Sun Zhengyi was the first to grasp this change and reshape venture capital institutions. In the summer of 2016, Sun Zhengyi, who had already selected his successor and was about to retire, decided to do it for a few more years, and decided to raise a fund of 100 billion U.S. dollars within five years to prepare for another technological explosion. The following year, the fund called “Vision” completed its first fundraising.

Sun Zhengyi said that the Vision Foundation is different from traditional VCs, and will seek control of the company, have a seat on the board of directors, and discuss company strategy with the founding team. Moreover, the scale of the investments disclosed at the beginning were very large, ranging from less than one billion US dollars to more than tens of billions of dollars.

In 2018, Sequoia Capital also raised an $8 billion growth fund. The fund was launched by Sequoia Capital managing partner Michael Moritz, who has retired.

According to the financial writer Sebastian Mallaby’s “History of Venture Capital”, Moritz’s intervention was related to Softbank’s forced $100 million stake in Yahoo in 1996. Sequoia was an early investor in Yahoo. When Sun Zhengyi made an offer, Sequoia hesitated. The investment bank gave Yahoo a very high valuation, but there are always risks in going public, and although accepting Masayoshi Son’s stake will dilute the equity, Yahoo’s soaring valuation is enough to make up for these “losses.”

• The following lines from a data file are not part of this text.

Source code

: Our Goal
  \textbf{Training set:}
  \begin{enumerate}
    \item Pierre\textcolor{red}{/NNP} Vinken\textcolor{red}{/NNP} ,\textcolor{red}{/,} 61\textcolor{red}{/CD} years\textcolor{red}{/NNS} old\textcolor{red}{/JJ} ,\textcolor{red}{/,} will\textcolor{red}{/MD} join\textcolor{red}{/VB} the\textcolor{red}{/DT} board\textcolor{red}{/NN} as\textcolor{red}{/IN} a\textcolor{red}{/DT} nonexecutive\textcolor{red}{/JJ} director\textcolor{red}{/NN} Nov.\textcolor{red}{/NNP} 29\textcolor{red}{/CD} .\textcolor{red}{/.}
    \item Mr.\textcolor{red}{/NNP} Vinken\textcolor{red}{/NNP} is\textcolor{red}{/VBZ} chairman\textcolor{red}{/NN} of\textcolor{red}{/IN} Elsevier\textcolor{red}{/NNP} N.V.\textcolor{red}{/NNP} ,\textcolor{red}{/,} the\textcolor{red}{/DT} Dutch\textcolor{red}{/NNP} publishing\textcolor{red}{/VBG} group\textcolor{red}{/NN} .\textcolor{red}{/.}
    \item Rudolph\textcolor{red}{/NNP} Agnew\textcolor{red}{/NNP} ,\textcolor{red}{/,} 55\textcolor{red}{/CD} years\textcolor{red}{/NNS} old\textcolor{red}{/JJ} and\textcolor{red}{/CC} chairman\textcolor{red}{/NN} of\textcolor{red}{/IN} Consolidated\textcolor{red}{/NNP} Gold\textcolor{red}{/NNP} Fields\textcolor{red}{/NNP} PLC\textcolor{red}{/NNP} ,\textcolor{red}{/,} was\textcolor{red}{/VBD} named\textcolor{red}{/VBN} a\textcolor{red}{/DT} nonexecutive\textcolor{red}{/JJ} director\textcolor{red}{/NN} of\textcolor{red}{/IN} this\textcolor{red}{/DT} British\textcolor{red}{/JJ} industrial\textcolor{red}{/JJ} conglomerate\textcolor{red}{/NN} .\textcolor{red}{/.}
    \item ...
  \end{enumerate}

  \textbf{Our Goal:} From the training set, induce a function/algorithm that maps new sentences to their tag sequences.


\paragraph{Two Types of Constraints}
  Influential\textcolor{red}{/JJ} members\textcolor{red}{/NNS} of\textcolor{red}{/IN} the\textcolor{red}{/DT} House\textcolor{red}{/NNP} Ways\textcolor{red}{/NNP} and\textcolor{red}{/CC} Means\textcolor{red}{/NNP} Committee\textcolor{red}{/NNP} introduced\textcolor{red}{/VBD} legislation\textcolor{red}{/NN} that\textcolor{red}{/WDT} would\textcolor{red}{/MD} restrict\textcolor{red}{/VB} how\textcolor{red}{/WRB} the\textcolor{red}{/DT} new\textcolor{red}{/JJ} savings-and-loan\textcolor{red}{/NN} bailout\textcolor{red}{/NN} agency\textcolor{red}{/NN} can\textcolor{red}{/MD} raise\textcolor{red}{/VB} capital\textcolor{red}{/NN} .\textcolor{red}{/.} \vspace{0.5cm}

Before Yahoo and Sequoia could make a decision, Sun Zhengyi directly threatened that if he could not invest in Yahoo, he would invest in competitors and completely eliminate Yahoo.

“Moritz later decided that he would never be bullied by wealthy investors again,” Malaby wrote.

Sequoia, stimulated by Softbank, then affects other peers. Lightspeed partner Semil Shah said it was Sequoia’s super fund that prompted other venture capital firms to seek larger growth funds and scour the world for deal opportunities. In 2018, global VC fundraising exceeded US$300 billion for the first time, six times that of 2013.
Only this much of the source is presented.